Die einzige Gemeinsamkeit aller Protagonisten ist dabei ihr drängender Wunsch nach Veränderung, nach dem Ausbruch aus dem Einerlei und der Durchschnittlichkeit. Sie alle retten sich mit kurzen Ablenkungen und wenig Erfolg durch den Schrecken ihres allzu bürgerlich-mittelständischen Alltags. Als Mittel dazu scheint ihnen schlechthin alles recht zu sein: Die Bubs flüchten sich in Alkoholismus und diverse Seitensprünge, um sich über die Tristesse ihrer Arbeit hinwegzutrösten und sehen im Nachbarjungen „Peterle“ eine Abhilfe und Ersatz für die eigene Kinderlosigkeit.

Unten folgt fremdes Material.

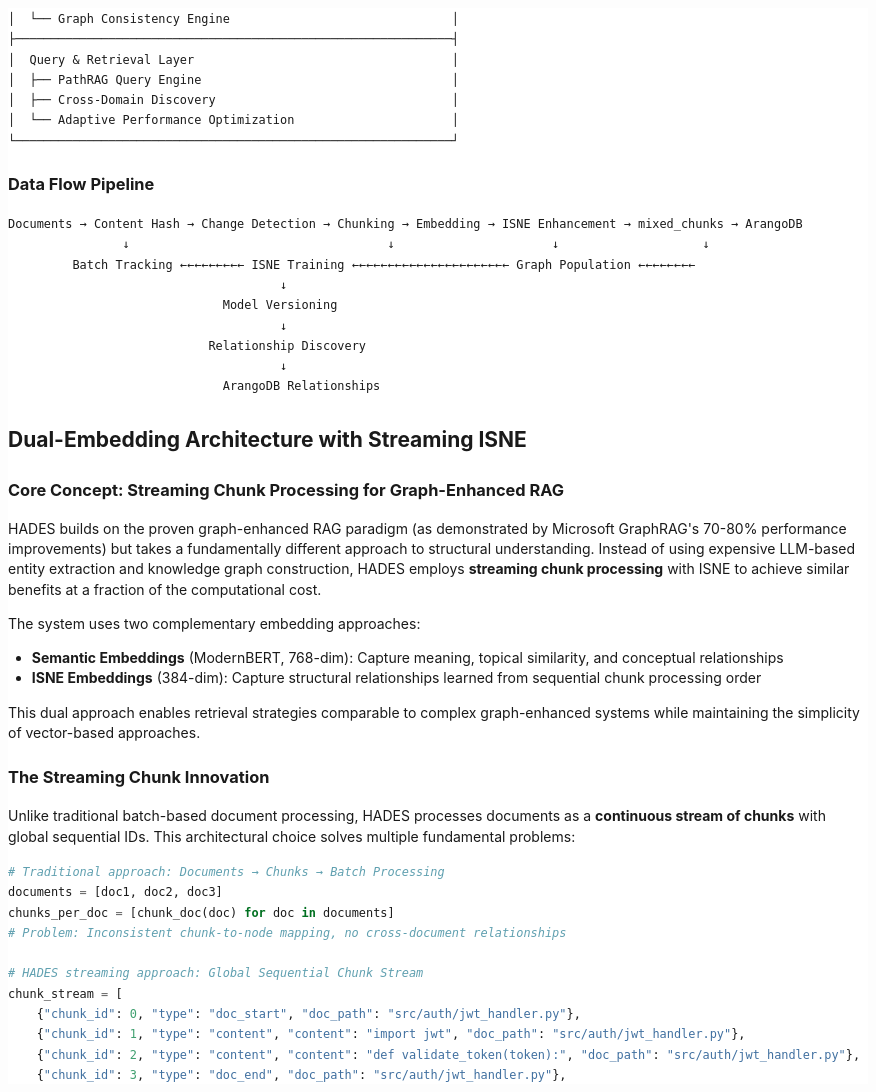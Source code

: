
 ```text
│  └── Graph Consistency Engine                               │
├─────────────────────────────────────────────────────────────┤
│  Query & Retrieval Layer                                    │
│  ├── PathRAG Query Engine                                   │
│  ├── Cross-Domain Discovery                                 │
│  └── Adaptive Performance Optimization                      │
└─────────────────────────────────────────────────────────────┘
```

### Data Flow Pipeline

```text
Documents → Content Hash → Change Detection → Chunking → Embedding → ISNE Enhancement → mixed_chunks → ArangoDB
                ↓                                    ↓                      ↓                    ↓
         Batch Tracking ←←←←←←←←← ISNE Training ←←←←←←←←←←←←←←←←←←←←←← Graph Population ←←←←←←←←
                                      ↓
                              Model Versioning
                                      ↓
                            Relationship Discovery
                                      ↓
                              ArangoDB Relationships
```

## Dual-Embedding Architecture with Streaming ISNE

### Core Concept: Streaming Chunk Processing for Graph-Enhanced RAG

HADES builds on the proven graph-enhanced RAG paradigm (as demonstrated by Microsoft GraphRAG's 70-80% performance improvements) but takes a fundamentally different approach to structural understanding. Instead of using expensive LLM-based entity extraction and knowledge graph construction, HADES employs **streaming chunk processing** with ISNE to achieve similar benefits at a fraction of the computational cost.

The system uses two complementary embedding approaches:

- **Semantic Embeddings** (ModernBERT, 768-dim): Capture meaning, topical similarity, and conceptual relationships
- **ISNE Embeddings** (384-dim): Capture structural relationships learned from sequential chunk processing order

This dual approach enables retrieval strategies comparable to complex graph-enhanced systems while maintaining the simplicity of vector-based approaches.

### The Streaming Chunk Innovation

Unlike traditional batch-based document processing, HADES processes documents as a **continuous stream of chunks** with global sequential IDs. This architectural choice solves multiple fundamental problems:

```python
# Traditional approach: Documents → Chunks → Batch Processing
documents = [doc1, doc2, doc3]
chunks_per_doc = [chunk_doc(doc) for doc in documents]
# Problem: Inconsistent chunk-to-node mapping, no cross-document relationships

# HADES streaming approach: Global Sequential Chunk Stream
chunk_stream = [
    {"chunk_id": 0, "type": "doc_start", "doc_path": "src/auth/jwt_handler.py"},
    {"chunk_id": 1, "type": "content", "content": "import jwt", "doc_path": "src/auth/jwt_handler.py"},
    {"chunk_id": 2, "type": "content", "content": "def validate_token(token):", "doc_path": "src/auth/jwt_handler.py"},
    {"chunk_id": 3, "type": "doc_end", "doc_path": "src/auth/jwt_handler.py"},
```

Hajo Rau hingegen arbeitet unermüdlich und scheinbar rund um die Uhr, währenddessen sich Carla zur gewissenhaften Hausfrau und ‚Übermutter‘ für Peter entwickelt hat und sich in eine kurze Affäre mit Emil stürzt. Nebenbei jagt dieser wiederum auf Flohmärkten und Auktionen einem verloren geglaubten, mysteriösen Manuskript von Eduard Mörike hinterher, dessen Werk immer wieder Thema des Buches ist – schon der Titel und damit der Wohnort der Familien ist der ersten Zeile des Gedichtes „Die Elemente“ entlehnt: „Am schwarzen Berg da steht der Riese“.

Anna Katharina Hahns Stärke liegt unzweifelhaft in der Kreation und Ausarbeitung ihrer Hauptcharaktere. Ihnen verleiht sie psychologischen Tiefgang und eine eigene, nachvollziehbare Identität, ohne dabei der Gefahr der Überfrachtung zu erliegen. Gekonnt zeichnet sie nachvollziehbare Individuen, deren innere Zerrissenheit im Ringen um den kleinen Peter stets nachvollziehbar ist. Die Verquickung der fortschreitenden Erzählung mit zahlreichen Rückblenden in die Vergangenheit wirkt überdies stets stimmig und schafft ein anregendes und abwechslungsreiches Element in der doppelbödigen Erzählung.

Was ihr hingegen nicht gelingt, ist schlichtweg alles, was über diesen – zweifellos wichtigen – Rahmen hinausreicht. Dabei entsteht oftmals der Eindruck, die in Stuttgart lebende Autorin habe streng nach einem Handbuch für Autoren geschrieben: Immer wieder verliert sich Hahn in der mehr oder weniger ausufernden Beschreibung von Nebenschauplätzen, die letztlich nur eine Momentaufnahme und Randnotiz bleiben. So erfährt der Leser im Laufe des Buches vieles über verschiedene, ebenso facettenlose wie handlungsirrelevante Personen, über diverse Autos, die doch tatsächlich am Straßenrand parken und sogar einiges über die Geschichte von Mias Nachthemd. So entsteht leider nicht das gewünschte Alltags-Panorama, sondern lediglich eine Abfolge von Belanglosigkeiten.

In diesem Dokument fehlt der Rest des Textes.